Want Rich? Listen to Warren Buffett's Best Advice Here

Want Rich? Listen to Warren Buffett's Best Advice Here


This is the best advice Warren Buffett can offer young people who want to invest and want to get rich.

Namely, studying accounting. In addition, he warns investors not to become obsessed with stock price charts and urges them to focus on buying good businesses.

“You have to understand accounting. You have to. It has to be like a language to you,” Buffett told Andy Serwer of Yahoo Finance in an interview on March 10, 2021.

The 89-year-old billionaire CEO of Berkshire Hathaway, whose childhood time selling gum and Coca-Cola door-to-door among other entrepreneurial pursuits only to buy his first stock at the age of 11, taught himself the basics of accounting.

"You have to know what you're reading," he added of accounting. "Some people are more capable of it than others, but it's one thing I learned on my own. Now, I take courses after, for example. But I learned that myself, and most of it. So you have to do that."

According to Warren Buffett, investors should also have the attitude that someone is buying a part of the business, and not buying something that moves around the chart, or that has a resistance zone, or a 200-day moving average, or that you buy a put or call on, or something.

Warren Buffett's explanation refers to technical analysis, or the study of how stock prices move over various periods of time.

"You buy part of the business," he added. "If you buy smart into a business, you make money. And then you have to buy something that, in my view, is what you would do if you bought a business, that you wouldn't get offers for five years, that they would close the stock exchange tomorrow for five years, and that you would love to have it as a business."

For example, he points to Coca-Cola, a company in which he has held a stake for more than three decades while remaining a loyal consumer of its products.

"If you have Coca-Cola, it's no different in the 1920s when it went public. What matters is what it does with customers," he said. "You'd probably be better off without Coca-Cola any market in it for 30 or 40 years, because then you wouldn't be tempted to sell it. And you just see the business, and you'll see it grow, and you'll feel happy."

In Berkshire Hathaway's 1988 annual letter, Warren Buffett said he hoped to hold onto Coca-Cola "for a long time."

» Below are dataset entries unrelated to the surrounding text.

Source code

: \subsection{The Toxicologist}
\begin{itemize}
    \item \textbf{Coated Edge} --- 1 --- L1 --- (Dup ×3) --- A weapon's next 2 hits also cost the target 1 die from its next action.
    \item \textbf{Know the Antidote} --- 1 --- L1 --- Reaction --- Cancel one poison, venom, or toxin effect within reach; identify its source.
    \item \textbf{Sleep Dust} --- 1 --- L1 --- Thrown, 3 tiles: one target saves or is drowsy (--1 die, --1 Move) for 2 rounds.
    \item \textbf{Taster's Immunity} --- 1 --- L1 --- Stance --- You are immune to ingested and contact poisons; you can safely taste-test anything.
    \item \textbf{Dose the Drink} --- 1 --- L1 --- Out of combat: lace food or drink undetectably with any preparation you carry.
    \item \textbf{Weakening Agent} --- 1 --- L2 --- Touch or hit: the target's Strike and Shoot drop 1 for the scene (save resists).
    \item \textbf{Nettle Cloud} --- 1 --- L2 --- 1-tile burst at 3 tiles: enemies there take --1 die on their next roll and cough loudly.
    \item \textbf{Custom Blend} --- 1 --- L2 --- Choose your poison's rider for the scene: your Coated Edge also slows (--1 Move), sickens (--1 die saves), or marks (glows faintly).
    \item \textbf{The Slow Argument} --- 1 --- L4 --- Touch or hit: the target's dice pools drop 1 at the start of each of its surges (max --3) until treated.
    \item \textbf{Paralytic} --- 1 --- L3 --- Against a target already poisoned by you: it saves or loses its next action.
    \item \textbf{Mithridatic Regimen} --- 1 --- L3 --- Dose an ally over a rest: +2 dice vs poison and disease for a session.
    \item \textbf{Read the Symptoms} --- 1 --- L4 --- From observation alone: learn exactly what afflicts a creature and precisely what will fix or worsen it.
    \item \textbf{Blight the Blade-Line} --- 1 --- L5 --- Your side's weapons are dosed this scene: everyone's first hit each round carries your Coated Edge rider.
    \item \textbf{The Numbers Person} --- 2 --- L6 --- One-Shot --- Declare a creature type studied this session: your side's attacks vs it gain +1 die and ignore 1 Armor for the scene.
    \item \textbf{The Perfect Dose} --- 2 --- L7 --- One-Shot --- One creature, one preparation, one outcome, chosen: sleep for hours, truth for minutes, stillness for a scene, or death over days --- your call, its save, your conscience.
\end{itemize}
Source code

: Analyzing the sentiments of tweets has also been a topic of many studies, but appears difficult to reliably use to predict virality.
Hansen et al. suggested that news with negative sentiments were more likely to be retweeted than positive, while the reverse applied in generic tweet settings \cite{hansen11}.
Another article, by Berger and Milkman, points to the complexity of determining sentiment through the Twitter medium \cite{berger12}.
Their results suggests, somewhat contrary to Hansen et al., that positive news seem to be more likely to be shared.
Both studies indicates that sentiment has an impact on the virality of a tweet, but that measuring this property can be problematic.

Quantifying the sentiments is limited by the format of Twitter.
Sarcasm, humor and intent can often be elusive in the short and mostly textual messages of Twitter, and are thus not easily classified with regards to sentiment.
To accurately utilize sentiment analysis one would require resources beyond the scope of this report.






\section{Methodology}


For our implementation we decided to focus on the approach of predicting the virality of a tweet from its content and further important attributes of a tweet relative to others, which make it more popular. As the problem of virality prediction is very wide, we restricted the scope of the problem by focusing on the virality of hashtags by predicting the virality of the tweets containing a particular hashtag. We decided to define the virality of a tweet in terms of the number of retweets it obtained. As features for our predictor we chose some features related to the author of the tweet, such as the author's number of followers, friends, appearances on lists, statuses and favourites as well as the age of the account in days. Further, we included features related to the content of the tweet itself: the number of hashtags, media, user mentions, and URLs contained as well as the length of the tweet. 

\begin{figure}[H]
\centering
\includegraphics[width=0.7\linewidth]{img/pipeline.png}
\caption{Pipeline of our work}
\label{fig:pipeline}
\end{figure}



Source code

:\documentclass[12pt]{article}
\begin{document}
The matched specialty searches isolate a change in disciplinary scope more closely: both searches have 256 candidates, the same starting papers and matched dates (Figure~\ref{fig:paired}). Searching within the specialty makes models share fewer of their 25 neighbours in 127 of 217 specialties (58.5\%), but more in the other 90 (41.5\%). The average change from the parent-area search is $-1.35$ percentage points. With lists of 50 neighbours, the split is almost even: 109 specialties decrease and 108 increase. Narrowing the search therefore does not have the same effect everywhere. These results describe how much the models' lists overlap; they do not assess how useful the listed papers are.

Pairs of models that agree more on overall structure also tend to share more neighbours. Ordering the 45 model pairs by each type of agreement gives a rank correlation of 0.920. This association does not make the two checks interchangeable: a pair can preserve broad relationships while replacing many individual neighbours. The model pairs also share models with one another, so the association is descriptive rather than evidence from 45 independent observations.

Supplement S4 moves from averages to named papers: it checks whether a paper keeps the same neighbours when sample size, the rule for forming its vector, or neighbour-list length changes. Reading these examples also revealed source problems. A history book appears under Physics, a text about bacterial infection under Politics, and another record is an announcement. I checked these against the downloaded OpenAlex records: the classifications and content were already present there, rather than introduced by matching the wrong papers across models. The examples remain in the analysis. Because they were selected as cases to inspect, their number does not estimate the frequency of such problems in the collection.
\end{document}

In keeping with his investment philosophy, he also describes investing as a part owner of an "extraordinary" business with "extraordinary" management.

"Our favorite holding period is forever," he wrote in a 1988 letter. "We are just the opposite of those who rush to sell and make profits when the company is performing well but persistently holding on to disappointing business.

He stressed to Yahoo Finance that the right attitude towards investing is far more important than any technical skill.

Once upon a time, Warren Buffett also once said, saving money is not the most important thing to do in life. This he revealed when answering a 17-year-old child's question about delayed self-satisfaction.

"You don't save by not watching movies. A lot can be said about saving money by preventing yourself from having fun. Delayed gratification is not a valid excuse," he explained as quoted by The Economic Times.

Warren Buffett says, there is no relationship between money and happiness. "If you're happy to get $20,000 or $50,000, you won't be happy when you get $5 million. A lot of money can make people happier. You're happier because you have financial security. Don't delay complacency," he explained.